Hawthorn’s young life with human parents is a rather sad tale, one that can parallel the experience of anyone who feels different. He doesn’t feel like he fits in his own skin for one thing, even though he no longer remembers who or what he was by the time he would be old enough to truly understand it. Worse, he doesn’t understand a lot of common assumptions human society makes and deems common sense, such as:
"If you smile, people smile back and usually start liking you. If you scowl, they scowl back and start unliking you. This is true even though smiling means showing your sharp teeth and even though you can smile at the same time as being angry or sad, so I don’t see why people should want you to do it so much, but they do."
Hawthorn, now known as Thomas Rood even to himself, has trouble understanding these things. He believes that every thing should be alive, from the family oven to his pencil. It saddens him that they’re not, but he names them all anyway. For what is seen as an overly active imagination, he is shamed and judged by his parents. The main lesson of his young childhood is that he should hide beneath a facade of normalcy, something I believe most kids can relate to.

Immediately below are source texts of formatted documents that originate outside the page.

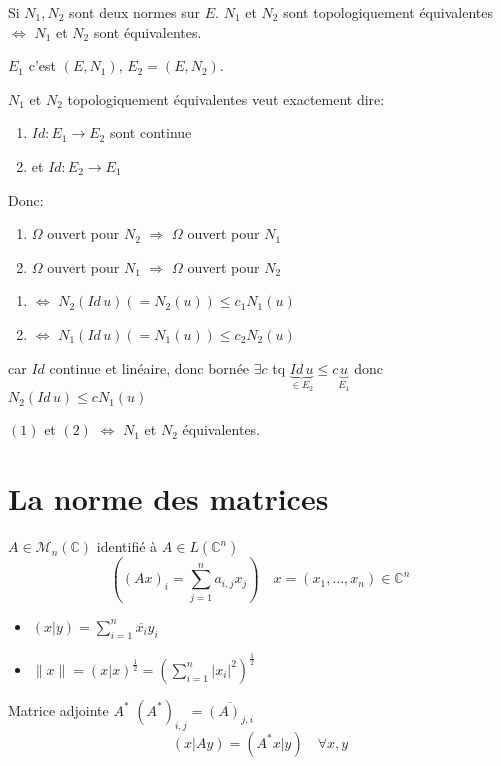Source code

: \documentclass[a4paper]{report}
\let\implies\Rightarrow
\let\iff\Leftrightarrow
\theoremstyle{definition}
\begin{document}
\begin{theorem}
    Si $N_1, N_2$ sont deux normes sur $E$.  $N_1$ et $N_2$ sont topologiquement équivalentes $\iff$ $N_1$ et $N_2$ sont équivalentes.
\end{theorem}
\begin{preuve}
   $E_1$ c'est $(E, N_1)$, $E_2 = (E, N_2)$.
   \par
   $N_1$ et $N_2$ topologiquement équivalentes veut exactement dire:
   \begin{enumerate}
       \item $Id: E_1 \to E_2$ sont continue 
       \item et $Id: E_2 \to E_1$
   \end{enumerate}
   Donc:
   \begin{enumerate}
       \item $\Omega$ ouvert  pour $N_2$ $\implies$ $\Omega$ ouvert  pour  $N_1$
       \item $\Omega$ ouvert  pour $N_1$ $\implies$ $\Omega$ ouvert pour  $N_2$
   \end{enumerate}

   \begin{enumerate}
       \item $\iff$ $N_2(Id \, u) (= N_2(u)) \le c_1N_1(u)$
       \item $\iff$ $N_1(Id \, u) (= N_1(u)) \le c_2N_2(u)$
   \end{enumerate}
   car $Id$ continue et linéaire, donc bornée  $\exists c$ tq $\underbrace{Id \, u}_{\in E_2} \le c \underbrace{u}_{E_1}$ donc $N_2(Id \, u) \le c N_1(u)$
   \par
   $(1)$ et  $(2)$  $\iff$ $N_1$ et $N_2$ équivalentes.
\end{preuve}

\section{La norme des matrices}
$A \in \mathcal{M}_n(\mathbb{C})$ identifié à $A \in L(\mathbb{C}^n)$
\[
    \left( (Ax)_{i} = \sum_{j=1}^{n} a_{i, j}x_j \right) \quad x = (x_1, \ldots, x_n) \in \mathbb{C}^n
\] 
\begin{itemize}
    \item $(x|y) = \sum_{i=1}^{n} \overline{x_i}y_i$
    \item $\|x\| = (x|x)^{\frac{1}{2}} = \left( \sum_{i=1}^{n} |x_i|^2 \right)^{\frac{1}{2}}$
\end{itemize}
Matrice adjointe $A^*$  $(A^*)_{i,j} = \overline{(A)_{j,i}}$
 \[
     (x|Ay) = (A^*x|y) \quad \forall x,y
 \] 
\end{document}
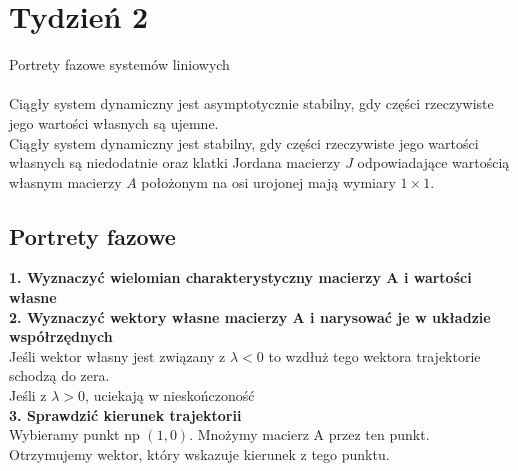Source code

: \pagebreak
\section*{Tydzień 2}
Portrety fazowe systemów liniowych\\
\\
Ciągły system dynamiczny jest asymptotycznie stabilny, gdy części rzeczywiste jego wartości własnych są  ujemne.\\
Ciągły system dynamiczny jest stabilny, gdy części rzeczywiste jego wartości własnych są  niedodatnie oraz klatki Jordana macierzy $J$ odpowiadające wartością własnym macierzy $A$ położonym na osi urojonej mają wymiary $1\times 1$.
\subsection*{Portrety fazowe}
\textbf{1. Wyznaczyć wielomian charakterystyczny macierzy A i wartości własne}\\
\textbf{2. Wyznaczyć wektory własne macierzy A i narysować je w układzie współrzędnych}\\
Jeśli wektor własny jest związany z $\lambda<0$ to wzdłuż tego wektora trajektorie schodzą do zera.\\
Jeśli z $\lambda>0$, uciekają w nieskończoność\\
\textbf{3. Sprawdzić kierunek trajektorii}\\
Wybieramy punkt np $(1,0)$. Mnożymy macierz A przez ten punkt. Otrzymujemy wektor, który wskazuje kierunek z tego punktu.

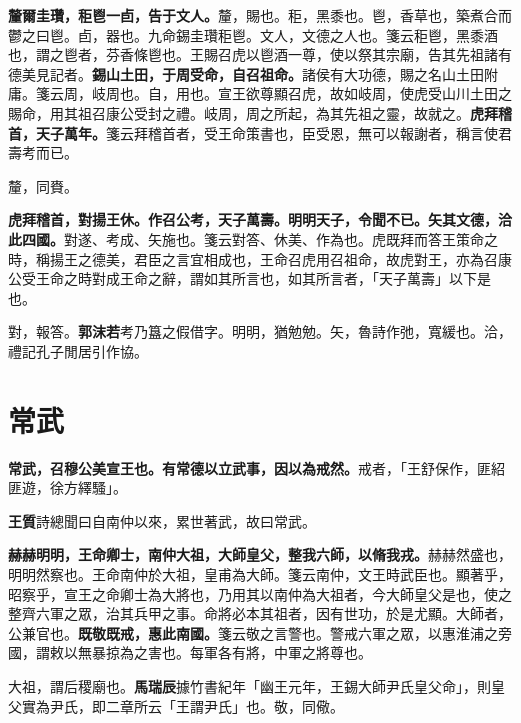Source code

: \textbf{釐爾圭瓚，秬鬯一卣，告于文人。}{\footnotesize 釐，賜也。秬，黑黍也。鬯，香草也，築煮合而鬱之曰鬯。卣，器也。九命錫圭瓚秬鬯。文人，文德之人也。箋云秬鬯，黑黍酒也，謂之鬯者，芬香條鬯也。王賜召虎以鬯酒一尊，使以祭其宗廟，告其先祖諸有德美見記者。}\textbf{錫山土田，于周受命，自召祖命。}{\footnotesize 諸侯有大功德，賜之名山土田附庸。箋云周，岐周也。自，用也。宣王欲尊顯召虎，故如岐周，使虎受山川土田之賜命，用其祖召康公受封之禮。岐周，周之所起，為其先祖之靈，故就之。}\textbf{虎拜稽首，天子萬年。}{\footnotesize 箋云拜稽首者，受王命策書也，臣受恩，無可以報謝者，稱言使君壽考而已。}

\begin{quoting}釐，同賚。\end{quoting}

\textbf{虎拜稽首，對揚王休。作召公考，天子萬壽。明明天子，令聞不已。矢其文德，洽此四國。}{\footnotesize 對遂、考成、矢施也。箋云對答、休美、作為也。虎既拜而答王策命之時，稱揚王之德美，君臣之言宜相成也，王命召虎用召祖命，故虎對王，亦為召康公受王命之時對成王命之辭，謂如其所言也，如其所言者，「天子萬壽」以下是也。}

\begin{quoting}對，報答。\textbf{郭沫若}考乃簋之假借字。明明，猶勉勉。矢，魯詩作弛，寬緩也。洽，禮記孔子閒居引作協。\end{quoting}

\section{常武}


\textbf{常武，召穆公美宣王也。有常德以立武事，因以為戒然。}{\footnotesize 戒者，「王舒保作，匪紹匪遊，徐方繹騷」。}

\begin{quoting}\textbf{王質}詩總聞曰自南仲以來，累世著武，故曰常武。\end{quoting}

\textbf{赫赫明明，王命卿士，南仲大祖，大師皇父，整我六師，以脩我戎。}{\footnotesize 赫赫然盛也，明明然察也。王命南仲於大祖，皇甫為大師。箋云南仲，文王時武臣也。顯著乎，昭察乎，宣王之命卿士為大將也，乃用其以南仲為大祖者，今大師皇父是也，使之整齊六軍之眾，治其兵甲之事。命將必本其祖者，因有世功，於是尤顯。大師者，公兼官也。}\textbf{既敬既戒，惠此南國。}{\footnotesize 箋云敬之言警也。警戒六軍之眾，以惠淮浦之旁國，謂敕以無暴掠為之害也。每軍各有將，中軍之將尊也。}

\begin{quoting}大祖，謂后稷廟也。\textbf{馬瑞辰}據竹書紀年「幽王元年，王錫大師尹氏皇父命」，則皇父實為尹氏，即二章所云「王謂尹氏」也。敬，同儆。\end{quoting}

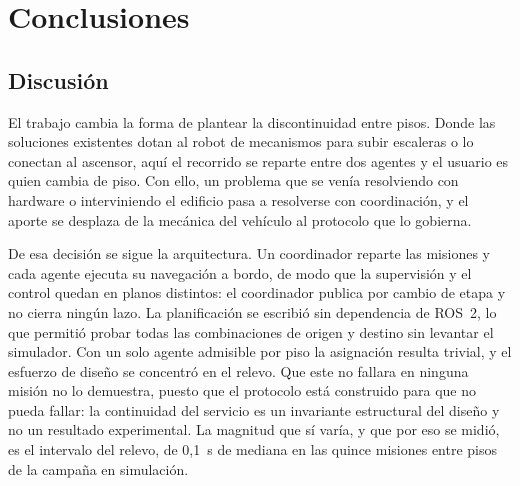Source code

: %
%
\chapter*{Conclusiones}

\section*{Discusión}

El trabajo cambia la forma de plantear la discontinuidad entre pisos. Donde las soluciones
existentes dotan al robot de mecanismos para subir escaleras o lo conectan al ascensor, aquí el
recorrido se reparte entre dos agentes y el usuario es quien cambia de piso. Con ello, un problema
que se venía resolviendo con hardware o interviniendo el edificio pasa a resolverse con
coordinación, y el aporte se desplaza de la mecánica del vehículo al protocolo que lo gobierna.

De esa decisión se sigue la arquitectura. Un coordinador reparte las misiones y cada agente ejecuta
su navegación a bordo, de modo que la supervisión y el control quedan en planos distintos: el
coordinador publica por cambio de etapa y no cierra ningún lazo. La planificación se escribió sin
dependencia de ROS~2, lo que permitió probar todas las combinaciones de origen y destino sin
levantar el simulador. Con un solo agente admisible por piso la asignación resulta trivial, y el esfuerzo de
diseño se concentró en el relevo. Que este no fallara en ninguna misión no lo demuestra, puesto que el
protocolo está construido para que no pueda fallar: la continuidad del servicio es un invariante
estructural del diseño y no un resultado experimental. La magnitud que sí varía, y que por eso se midió,
es el intervalo del relevo, de 0,1~s de mediana en las quince misiones entre pisos de la campaña en
simulación.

Things take a turn for the better when he wins over the kids at school with his unique vision of the world. They’re charmed and amused, showing how much better children are at dealing with imagination and why it’s kids that can travel to Fairyland. They find nothing strange in the idea that a desk might think and one day even talk.
The true beauty in this series for me remains in the magic of the writing and the world building. Valente is a master wordsmith. She balances classical, ornate language with a modern, lively feel so well. This is one of those books where I highlight bunches of quotes, because so much of what she has written is clever wordplay, impossibly brilliant, or both things at once.
Though The Boy Who Lost Fairyland may be my least favorite of the series, it is still impossibly beautiful. Valente’s Fairyland books are not to be missed. They are triumphs of the imagination.